-- Records supplied follows --

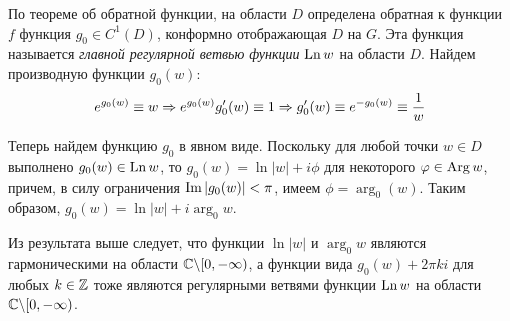 \begin{example}
\begin{center}
	\end{center}
	
	По теореме об обратной функции, на области $D$ определена обратная к функции $f$ функция $g_0 \in C^1(D)$, конформно отображающая $D$ на $G$. Эта функция называется \textit{главной регулярной ветвью функции} $\operatorname{Ln}{w}$ на области $D$. Найдем производную функции $g_0(w)$:
	\[e^{g_0(w)} \equiv w \Rightarrow e^{g_0(w)}g_0'(w) \equiv 1 \Rightarrow g_0'(w) \equiv e^{-g_0(w)} \equiv \frac{1}{w}\]
	
	Теперь найдем функцию $g_0$ в явном виде. Поскольку для любой точки $w \in D$ выполнено $g_0(w) \in \operatorname{Ln}{w}$, то $g_0(w) = \ln|w| + i\phi$ для некоторого $\varphi \in \operatorname{Arg}{w}$, причем, в силу ограничения $\operatorname{Im}|g_0(w)| < \pi$, имеем $\phi = \arg_0(w)$. Таким образом, $g_0(w) = \ln|w| + i\arg_0{w}$.
\end{example}

\begin{note}
	Из результата выше следует, что функции $\ln|w|$ и $\arg_0w$ являются гармоническими на области $\mathbb{C} \backslash [0, -\infty)$, а функции вида $g_0(w) + 2\pi k i$ для любых $k \in \mathbb{Z}$ тоже являются регулярными ветвями функции $\operatorname{Ln}{w}$ на области $\mathbb{C} \backslash [0, -\infty)$.
\end{note}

-- Records supplied concluded --

**What is required**
The pictures in the data should be omitted, and every remaining line set down exactly.

**Response to this task**
 \begin{example}
\begin{center}
	\end{center}
	
	По теореме об обратной функции, на области $D$ определена обратная к функции $f$ функция $g_0 \in C^1(D)$, конформно отображающая $D$ на $G$. Эта функция называется \textit{главной регулярной ветвью функции} $\operatorname{Ln}{w}$ на области $D$. Найдем производную функции $g_0(w)$:
	\[e^{g_0(w)} \equiv w \Rightarrow e^{g_0(w)}g_0'(w) \equiv 1 \Rightarrow g_0'(w) \equiv e^{-g_0(w)} \equiv \frac{1}{w}\]
	
	Теперь найдем функцию $g_0$ в явном виде. Поскольку для любой точки $w \in D$ выполнено $g_0(w) \in \operatorname{Ln}{w}$, то $g_0(w) = \ln|w| + i\phi$ для некоторого $\varphi \in \operatorname{Arg}{w}$, причем, в силу ограничения $\operatorname{Im}|g_0(w)| < \pi$, имеем $\phi = \arg_0(w)$. Таким образом, $g_0(w) = \ln|w| + i\arg_0{w}$.
\end{example}

\begin{note}
	Из результата выше следует, что функции $\ln|w|$ и $\arg_0w$ являются гармоническими на области $\mathbb{C} \backslash [0, -\infty)$, а функции вида $g_0(w) + 2\pi k i$ для любых $k \in \mathbb{Z}$ тоже являются регулярными ветвями функции $\operatorname{Ln}{w}$ на области $\mathbb{C} \backslash [0, -\infty)$.
\end{note}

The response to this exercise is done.